**Task instructions**:
Output exactly the lines that run from the top of the entries to the line holding "dates of 1960-2017", including both of those lines.

(Stored data)
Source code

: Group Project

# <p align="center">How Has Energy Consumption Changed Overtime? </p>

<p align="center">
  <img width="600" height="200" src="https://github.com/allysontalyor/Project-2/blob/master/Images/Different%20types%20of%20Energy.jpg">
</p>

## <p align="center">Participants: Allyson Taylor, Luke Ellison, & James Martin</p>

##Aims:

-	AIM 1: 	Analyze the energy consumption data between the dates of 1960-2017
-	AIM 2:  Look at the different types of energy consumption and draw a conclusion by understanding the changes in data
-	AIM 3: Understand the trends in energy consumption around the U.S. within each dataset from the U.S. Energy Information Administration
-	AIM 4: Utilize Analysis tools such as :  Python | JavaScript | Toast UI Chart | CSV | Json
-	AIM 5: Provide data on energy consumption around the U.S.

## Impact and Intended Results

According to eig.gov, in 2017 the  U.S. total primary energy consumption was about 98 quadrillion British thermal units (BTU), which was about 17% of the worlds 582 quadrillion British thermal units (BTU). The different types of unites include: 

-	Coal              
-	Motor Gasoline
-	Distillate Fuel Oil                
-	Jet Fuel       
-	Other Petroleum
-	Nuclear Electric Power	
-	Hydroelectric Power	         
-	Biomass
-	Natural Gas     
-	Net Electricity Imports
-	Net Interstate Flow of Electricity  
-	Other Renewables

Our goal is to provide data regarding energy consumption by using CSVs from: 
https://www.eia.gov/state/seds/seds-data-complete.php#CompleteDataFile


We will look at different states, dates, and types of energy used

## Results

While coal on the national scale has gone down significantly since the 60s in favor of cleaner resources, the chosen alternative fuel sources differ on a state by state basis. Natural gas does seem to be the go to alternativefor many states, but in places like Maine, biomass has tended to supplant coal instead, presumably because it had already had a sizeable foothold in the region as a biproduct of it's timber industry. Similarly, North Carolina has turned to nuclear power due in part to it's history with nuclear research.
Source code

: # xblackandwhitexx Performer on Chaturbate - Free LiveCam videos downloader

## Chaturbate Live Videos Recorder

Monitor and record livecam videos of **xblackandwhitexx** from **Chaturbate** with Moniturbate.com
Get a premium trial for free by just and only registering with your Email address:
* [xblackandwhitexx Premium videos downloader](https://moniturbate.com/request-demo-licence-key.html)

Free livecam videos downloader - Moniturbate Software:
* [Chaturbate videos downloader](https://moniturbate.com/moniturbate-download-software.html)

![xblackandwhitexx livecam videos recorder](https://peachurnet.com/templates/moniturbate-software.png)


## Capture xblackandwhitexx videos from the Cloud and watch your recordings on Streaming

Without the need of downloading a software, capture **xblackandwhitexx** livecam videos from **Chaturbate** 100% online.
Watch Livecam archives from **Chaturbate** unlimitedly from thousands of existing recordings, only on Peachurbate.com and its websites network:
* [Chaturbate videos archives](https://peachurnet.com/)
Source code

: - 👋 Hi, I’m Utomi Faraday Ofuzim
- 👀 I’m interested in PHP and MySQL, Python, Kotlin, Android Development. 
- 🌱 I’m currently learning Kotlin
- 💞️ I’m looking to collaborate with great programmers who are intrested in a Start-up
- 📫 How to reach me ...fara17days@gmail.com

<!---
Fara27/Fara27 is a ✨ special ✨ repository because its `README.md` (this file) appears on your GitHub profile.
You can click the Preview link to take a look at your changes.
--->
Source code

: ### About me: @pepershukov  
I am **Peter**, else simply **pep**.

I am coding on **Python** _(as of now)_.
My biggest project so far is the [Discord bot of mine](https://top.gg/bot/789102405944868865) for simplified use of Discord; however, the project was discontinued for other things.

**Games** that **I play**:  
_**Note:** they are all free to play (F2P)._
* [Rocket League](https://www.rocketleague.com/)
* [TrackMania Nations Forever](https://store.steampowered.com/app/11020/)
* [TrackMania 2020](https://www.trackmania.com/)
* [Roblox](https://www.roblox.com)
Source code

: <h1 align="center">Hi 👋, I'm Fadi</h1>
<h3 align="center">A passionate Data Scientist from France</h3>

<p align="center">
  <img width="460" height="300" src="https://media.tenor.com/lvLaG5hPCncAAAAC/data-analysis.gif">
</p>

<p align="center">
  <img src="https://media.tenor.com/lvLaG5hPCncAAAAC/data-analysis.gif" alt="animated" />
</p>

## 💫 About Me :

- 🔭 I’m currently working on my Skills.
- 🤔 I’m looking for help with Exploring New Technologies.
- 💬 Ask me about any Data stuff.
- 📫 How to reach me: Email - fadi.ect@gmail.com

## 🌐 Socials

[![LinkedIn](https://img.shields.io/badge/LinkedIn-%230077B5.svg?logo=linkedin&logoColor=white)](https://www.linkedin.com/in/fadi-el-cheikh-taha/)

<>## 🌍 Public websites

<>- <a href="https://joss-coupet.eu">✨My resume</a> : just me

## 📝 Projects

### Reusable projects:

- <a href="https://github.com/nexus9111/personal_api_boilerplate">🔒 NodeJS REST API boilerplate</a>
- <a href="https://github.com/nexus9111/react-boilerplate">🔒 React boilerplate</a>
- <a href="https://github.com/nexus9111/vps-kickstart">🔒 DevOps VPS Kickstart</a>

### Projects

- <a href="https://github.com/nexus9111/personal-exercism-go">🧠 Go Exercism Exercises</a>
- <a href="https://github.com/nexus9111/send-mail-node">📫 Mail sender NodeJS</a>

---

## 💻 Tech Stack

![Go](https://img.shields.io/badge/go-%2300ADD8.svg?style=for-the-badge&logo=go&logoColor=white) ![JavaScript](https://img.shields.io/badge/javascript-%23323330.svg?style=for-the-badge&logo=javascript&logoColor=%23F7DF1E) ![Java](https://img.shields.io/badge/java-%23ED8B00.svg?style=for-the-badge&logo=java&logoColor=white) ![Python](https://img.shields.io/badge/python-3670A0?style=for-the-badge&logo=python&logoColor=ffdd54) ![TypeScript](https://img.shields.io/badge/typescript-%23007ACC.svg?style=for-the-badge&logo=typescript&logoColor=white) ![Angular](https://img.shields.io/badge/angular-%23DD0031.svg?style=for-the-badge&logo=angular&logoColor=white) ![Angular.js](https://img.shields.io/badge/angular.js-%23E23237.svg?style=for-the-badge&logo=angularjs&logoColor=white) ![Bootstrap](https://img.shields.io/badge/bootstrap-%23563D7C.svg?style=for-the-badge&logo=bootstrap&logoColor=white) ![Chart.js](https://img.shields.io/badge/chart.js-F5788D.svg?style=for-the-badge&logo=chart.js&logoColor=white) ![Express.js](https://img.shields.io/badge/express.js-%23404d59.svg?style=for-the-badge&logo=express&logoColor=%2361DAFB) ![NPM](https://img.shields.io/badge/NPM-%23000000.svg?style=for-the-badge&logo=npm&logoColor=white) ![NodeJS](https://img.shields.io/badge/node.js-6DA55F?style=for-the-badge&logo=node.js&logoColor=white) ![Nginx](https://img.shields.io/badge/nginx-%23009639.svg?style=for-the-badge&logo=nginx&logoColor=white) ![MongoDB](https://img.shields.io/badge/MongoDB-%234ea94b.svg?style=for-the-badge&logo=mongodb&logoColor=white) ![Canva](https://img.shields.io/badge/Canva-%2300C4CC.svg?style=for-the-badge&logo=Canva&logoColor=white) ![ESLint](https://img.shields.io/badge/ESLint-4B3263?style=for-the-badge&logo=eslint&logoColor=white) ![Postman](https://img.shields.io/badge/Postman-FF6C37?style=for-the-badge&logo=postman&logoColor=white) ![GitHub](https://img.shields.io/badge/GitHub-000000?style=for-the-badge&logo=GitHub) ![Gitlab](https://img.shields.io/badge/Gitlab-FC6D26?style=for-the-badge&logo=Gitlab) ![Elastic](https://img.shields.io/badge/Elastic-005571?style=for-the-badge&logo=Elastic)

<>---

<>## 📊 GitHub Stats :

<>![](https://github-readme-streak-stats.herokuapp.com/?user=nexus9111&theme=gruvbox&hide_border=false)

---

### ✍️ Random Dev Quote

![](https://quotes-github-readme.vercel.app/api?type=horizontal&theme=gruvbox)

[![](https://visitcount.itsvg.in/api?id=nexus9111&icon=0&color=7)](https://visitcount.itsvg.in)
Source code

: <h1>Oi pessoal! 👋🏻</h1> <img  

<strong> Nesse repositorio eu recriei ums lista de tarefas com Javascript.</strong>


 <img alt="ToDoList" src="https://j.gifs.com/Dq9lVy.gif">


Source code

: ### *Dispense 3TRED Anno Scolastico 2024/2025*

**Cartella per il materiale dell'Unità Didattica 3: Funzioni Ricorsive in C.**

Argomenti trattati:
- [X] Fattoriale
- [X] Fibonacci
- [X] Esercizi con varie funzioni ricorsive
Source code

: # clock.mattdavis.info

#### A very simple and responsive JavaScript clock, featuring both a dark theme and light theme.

**Exercise solution**:
Source code

: Group Project

# <p align="center">How Has Energy Consumption Changed Overtime? </p>

<p align="center">
  <img width="600" height="200" src="https://github.com/allysontalyor/Project-2/blob/master/Images/Different%20types%20of%20Energy.jpg">
</p>

## <p align="center">Participants: Allyson Taylor, Luke Ellison, & James Martin</p>

##Aims:

-	AIM 1: 	Analyze the energy consumption data between the dates of 1960-2017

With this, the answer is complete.